#### AIM OF THE EXERCISE:
The answer must consist solely of the line that contains "### Trainings" and all subsequent lines of the data, each reproduced exactly.

*** Opening of DATA FOR ANALYSIS ***

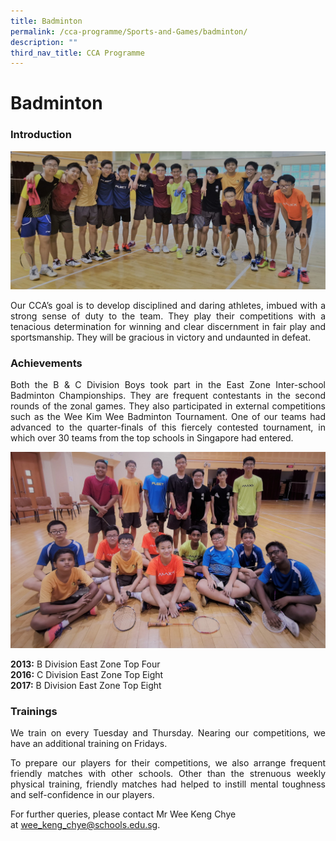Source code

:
 ```yaml
---
title: Badminton
permalink: /cca-programme/Sports-and-Games/badminton/
description: ""
third_nav_title: CCA Programme
---
```


# Badminton
### Introduction

![](/images/Student%20Development%20Programme/CCA%20Programme/Sports%20&%20Games/2020%20Web%20Page%20Photo%201.jpg)

<p style="text-align: justify;">Our CCA’s goal is to develop disciplined and daring athletes, imbued with a strong sense of duty to the team. They play their competitions with a tenacious determination for winning and clear discernment in fair play and sportsmanship. They will be gracious in victory and undaunted in defeat.</p>

### Achievements 

<p style="text-align: justify;">Both the B & C Division Boys took part in the East Zone Inter-school Badminton Championships. They are frequent contestants in the second rounds of the zonal games. They also participated in external competitions such as the Wee Kim Wee Badminton Tournament. One of our teams had advanced to the quarter-finals of this fiercely contested tournament, in which over 30 teams from the top schools in Singapore had entered.</p>

![](/images/Student%20Development%20Programme/CCA%20Programme/Sports%20&%20Games/2020%20Web%20Page%20Photo%202.jpg)

**2013:** B Division East Zone Top Four  
**2016:** C Division East Zone Top Eight  
**2017:** B Division East Zone Top Eight

### Trainings

<p style="text-align: justify;">We train on every Tuesday and Thursday. Nearing our competitions, we have an additional training on Fridays.</p>

<p style="text-align: justify;">To prepare our players for their competitions, we also arrange frequent friendly matches with other schools. Other than the strenuous weekly physical training, friendly matches had helped to instill mental toughness and self-confidence in our players.</p>

For further queries, please contact Mr Wee Keng Chye at [wee\_keng\_chye@schools.edu.sg](mailto:wee_keng_chye@schools.edu.sg).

*** Close of DATA FOR ANALYSIS ***

#### TASK SOLUTION:
### Trainings

<p style="text-align: justify;">We train on every Tuesday and Thursday. Nearing our competitions, we have an additional training on Fridays.</p>

<p style="text-align: justify;">To prepare our players for their competitions, we also arrange frequent friendly matches with other schools. Other than the strenuous weekly physical training, friendly matches had helped to instill mental toughness and self-confidence in our players.</p>

For further queries, please contact Mr Wee Keng Chye at [wee\_keng\_chye@schools.edu.sg](mailto:wee_keng_chye@schools.edu.sg).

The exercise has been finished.